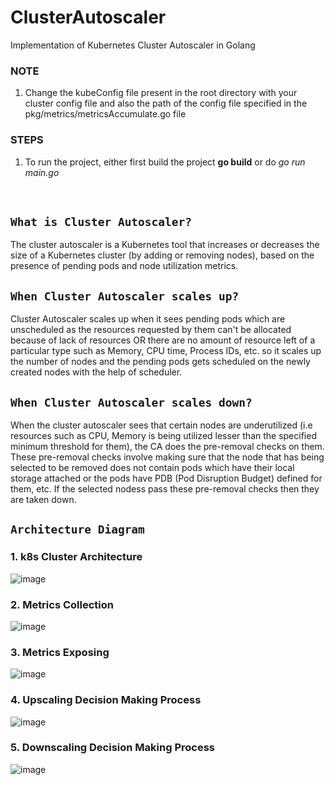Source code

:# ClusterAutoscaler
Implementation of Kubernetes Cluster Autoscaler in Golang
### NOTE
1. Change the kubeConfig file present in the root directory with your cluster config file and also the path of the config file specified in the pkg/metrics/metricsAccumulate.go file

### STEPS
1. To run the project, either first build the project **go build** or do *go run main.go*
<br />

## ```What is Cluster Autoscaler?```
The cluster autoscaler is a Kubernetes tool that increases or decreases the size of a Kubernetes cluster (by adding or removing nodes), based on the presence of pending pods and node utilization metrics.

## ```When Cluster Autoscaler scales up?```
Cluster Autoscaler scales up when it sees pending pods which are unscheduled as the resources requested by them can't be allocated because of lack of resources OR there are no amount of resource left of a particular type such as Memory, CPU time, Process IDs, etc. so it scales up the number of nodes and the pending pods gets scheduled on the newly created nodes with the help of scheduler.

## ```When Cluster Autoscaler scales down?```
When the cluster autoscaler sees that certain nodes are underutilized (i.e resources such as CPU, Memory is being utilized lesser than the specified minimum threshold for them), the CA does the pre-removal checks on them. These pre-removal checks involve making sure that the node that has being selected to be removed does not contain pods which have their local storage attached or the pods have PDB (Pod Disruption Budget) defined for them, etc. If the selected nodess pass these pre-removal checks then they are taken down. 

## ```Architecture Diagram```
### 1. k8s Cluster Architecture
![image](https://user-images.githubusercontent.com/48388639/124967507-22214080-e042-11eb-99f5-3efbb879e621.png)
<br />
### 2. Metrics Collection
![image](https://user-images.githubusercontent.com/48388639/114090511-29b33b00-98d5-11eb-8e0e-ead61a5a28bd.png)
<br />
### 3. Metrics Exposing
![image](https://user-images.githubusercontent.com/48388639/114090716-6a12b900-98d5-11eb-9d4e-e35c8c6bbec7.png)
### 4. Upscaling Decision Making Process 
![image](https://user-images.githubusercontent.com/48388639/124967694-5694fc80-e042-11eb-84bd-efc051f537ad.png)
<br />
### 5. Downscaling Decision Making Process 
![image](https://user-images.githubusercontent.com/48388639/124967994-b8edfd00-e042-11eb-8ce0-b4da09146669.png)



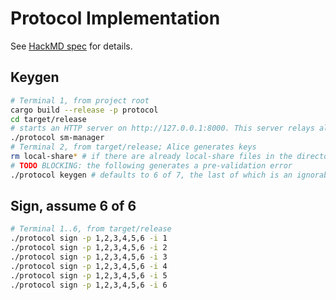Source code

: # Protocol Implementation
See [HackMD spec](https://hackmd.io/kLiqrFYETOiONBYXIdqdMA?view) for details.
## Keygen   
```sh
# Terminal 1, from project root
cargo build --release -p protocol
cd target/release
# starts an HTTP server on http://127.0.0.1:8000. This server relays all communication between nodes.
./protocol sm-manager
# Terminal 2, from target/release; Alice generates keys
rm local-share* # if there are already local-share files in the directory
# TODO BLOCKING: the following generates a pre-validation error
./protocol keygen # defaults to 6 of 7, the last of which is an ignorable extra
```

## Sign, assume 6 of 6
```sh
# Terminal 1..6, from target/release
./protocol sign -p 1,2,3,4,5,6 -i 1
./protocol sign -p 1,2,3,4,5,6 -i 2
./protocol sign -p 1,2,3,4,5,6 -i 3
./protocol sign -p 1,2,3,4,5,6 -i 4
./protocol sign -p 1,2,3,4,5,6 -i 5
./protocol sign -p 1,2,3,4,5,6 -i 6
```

==*==

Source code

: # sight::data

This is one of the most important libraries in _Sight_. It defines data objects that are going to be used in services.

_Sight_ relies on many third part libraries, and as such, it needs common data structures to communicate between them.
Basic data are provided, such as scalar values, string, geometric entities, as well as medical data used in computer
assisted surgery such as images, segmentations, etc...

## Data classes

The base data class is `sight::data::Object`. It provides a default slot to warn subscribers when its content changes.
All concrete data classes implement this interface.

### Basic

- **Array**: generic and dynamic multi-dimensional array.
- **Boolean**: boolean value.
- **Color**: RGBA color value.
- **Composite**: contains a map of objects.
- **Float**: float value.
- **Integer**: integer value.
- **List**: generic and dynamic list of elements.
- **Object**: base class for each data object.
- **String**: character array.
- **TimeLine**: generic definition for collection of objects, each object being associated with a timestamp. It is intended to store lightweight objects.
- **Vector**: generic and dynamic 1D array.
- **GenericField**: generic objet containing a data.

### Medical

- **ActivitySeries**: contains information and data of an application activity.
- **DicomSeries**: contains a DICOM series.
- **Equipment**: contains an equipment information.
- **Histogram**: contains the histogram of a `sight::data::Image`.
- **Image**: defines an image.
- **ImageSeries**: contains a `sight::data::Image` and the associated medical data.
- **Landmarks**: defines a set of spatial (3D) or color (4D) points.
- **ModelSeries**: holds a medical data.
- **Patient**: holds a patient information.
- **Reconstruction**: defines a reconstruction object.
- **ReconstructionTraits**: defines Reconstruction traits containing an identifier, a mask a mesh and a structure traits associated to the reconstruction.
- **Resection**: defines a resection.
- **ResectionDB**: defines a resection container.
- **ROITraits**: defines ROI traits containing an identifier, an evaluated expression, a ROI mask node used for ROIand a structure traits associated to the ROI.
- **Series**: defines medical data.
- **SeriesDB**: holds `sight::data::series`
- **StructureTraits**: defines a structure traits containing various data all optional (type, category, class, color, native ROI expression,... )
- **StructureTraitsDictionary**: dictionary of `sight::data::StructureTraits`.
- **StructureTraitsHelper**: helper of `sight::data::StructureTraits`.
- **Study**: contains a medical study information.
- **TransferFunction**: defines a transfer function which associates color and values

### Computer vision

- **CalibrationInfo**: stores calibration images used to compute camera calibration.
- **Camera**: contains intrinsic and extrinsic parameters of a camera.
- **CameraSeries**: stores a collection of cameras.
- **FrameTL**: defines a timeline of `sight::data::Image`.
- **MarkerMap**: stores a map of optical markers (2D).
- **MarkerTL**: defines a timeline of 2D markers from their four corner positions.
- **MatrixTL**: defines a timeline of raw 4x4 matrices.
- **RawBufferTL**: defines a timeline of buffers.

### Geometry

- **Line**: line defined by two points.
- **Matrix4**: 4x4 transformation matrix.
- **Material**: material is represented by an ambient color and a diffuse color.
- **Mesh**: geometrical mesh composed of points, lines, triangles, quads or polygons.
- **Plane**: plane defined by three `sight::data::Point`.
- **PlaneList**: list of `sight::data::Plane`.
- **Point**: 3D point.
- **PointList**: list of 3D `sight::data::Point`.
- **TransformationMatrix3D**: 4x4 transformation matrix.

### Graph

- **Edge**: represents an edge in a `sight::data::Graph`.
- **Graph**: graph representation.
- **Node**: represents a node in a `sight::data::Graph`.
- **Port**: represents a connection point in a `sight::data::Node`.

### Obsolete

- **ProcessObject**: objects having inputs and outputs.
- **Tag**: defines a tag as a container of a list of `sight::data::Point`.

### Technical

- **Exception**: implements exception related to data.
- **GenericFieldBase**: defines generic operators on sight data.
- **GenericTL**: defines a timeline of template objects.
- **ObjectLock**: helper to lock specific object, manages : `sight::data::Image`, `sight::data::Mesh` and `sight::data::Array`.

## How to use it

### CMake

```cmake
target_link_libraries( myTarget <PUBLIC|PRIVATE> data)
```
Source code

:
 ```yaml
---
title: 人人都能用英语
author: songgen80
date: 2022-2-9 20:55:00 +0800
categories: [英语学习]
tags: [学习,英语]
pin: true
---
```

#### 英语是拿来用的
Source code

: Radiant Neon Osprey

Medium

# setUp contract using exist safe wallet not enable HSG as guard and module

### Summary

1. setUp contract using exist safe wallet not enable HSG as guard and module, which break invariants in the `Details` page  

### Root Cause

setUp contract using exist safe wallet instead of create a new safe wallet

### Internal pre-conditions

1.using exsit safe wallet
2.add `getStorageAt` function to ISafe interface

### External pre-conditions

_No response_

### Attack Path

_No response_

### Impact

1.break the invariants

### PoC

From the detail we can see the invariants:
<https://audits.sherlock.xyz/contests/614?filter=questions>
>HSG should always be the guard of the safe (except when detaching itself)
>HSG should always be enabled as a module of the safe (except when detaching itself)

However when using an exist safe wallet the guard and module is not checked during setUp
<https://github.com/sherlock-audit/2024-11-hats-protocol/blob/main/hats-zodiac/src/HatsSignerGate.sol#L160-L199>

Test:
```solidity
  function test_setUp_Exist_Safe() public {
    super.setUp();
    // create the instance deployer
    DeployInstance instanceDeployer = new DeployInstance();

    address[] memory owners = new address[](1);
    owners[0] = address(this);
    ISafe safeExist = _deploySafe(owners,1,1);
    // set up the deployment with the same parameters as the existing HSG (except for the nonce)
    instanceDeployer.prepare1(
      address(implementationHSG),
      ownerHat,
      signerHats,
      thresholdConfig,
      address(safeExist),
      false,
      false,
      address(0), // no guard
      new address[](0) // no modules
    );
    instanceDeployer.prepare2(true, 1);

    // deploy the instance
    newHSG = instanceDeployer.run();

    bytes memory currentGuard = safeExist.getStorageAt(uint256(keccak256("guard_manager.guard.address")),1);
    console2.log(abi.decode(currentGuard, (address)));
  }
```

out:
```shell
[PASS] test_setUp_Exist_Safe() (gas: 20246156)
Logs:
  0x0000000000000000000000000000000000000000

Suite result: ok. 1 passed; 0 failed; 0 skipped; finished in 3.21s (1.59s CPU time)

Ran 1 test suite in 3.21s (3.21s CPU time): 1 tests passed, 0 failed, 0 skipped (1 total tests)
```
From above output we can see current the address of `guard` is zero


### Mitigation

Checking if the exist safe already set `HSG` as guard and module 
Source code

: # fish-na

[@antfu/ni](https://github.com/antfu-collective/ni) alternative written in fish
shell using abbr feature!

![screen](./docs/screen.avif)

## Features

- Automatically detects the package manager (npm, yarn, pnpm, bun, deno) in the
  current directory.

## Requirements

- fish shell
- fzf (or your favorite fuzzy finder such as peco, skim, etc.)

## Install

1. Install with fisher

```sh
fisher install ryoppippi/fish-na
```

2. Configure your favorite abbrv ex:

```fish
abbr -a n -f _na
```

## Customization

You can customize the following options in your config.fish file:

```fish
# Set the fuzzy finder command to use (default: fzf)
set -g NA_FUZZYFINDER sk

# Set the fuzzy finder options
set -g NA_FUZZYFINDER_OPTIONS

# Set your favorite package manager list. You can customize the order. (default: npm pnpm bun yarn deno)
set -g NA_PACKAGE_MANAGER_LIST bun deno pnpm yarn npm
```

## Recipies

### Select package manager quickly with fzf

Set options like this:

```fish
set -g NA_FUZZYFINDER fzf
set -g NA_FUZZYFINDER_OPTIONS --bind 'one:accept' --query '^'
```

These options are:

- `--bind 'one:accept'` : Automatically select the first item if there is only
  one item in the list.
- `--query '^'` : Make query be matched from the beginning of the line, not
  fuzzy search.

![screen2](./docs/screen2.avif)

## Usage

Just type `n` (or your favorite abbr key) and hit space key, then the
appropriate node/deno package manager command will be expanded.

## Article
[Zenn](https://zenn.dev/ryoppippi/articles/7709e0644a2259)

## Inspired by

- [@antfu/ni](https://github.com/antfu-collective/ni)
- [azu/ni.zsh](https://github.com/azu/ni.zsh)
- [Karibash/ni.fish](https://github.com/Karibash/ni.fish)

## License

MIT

==*==

* Required work *
Provide the count of lines above containing "Reconstruction", without any added words.

* Your solution *
2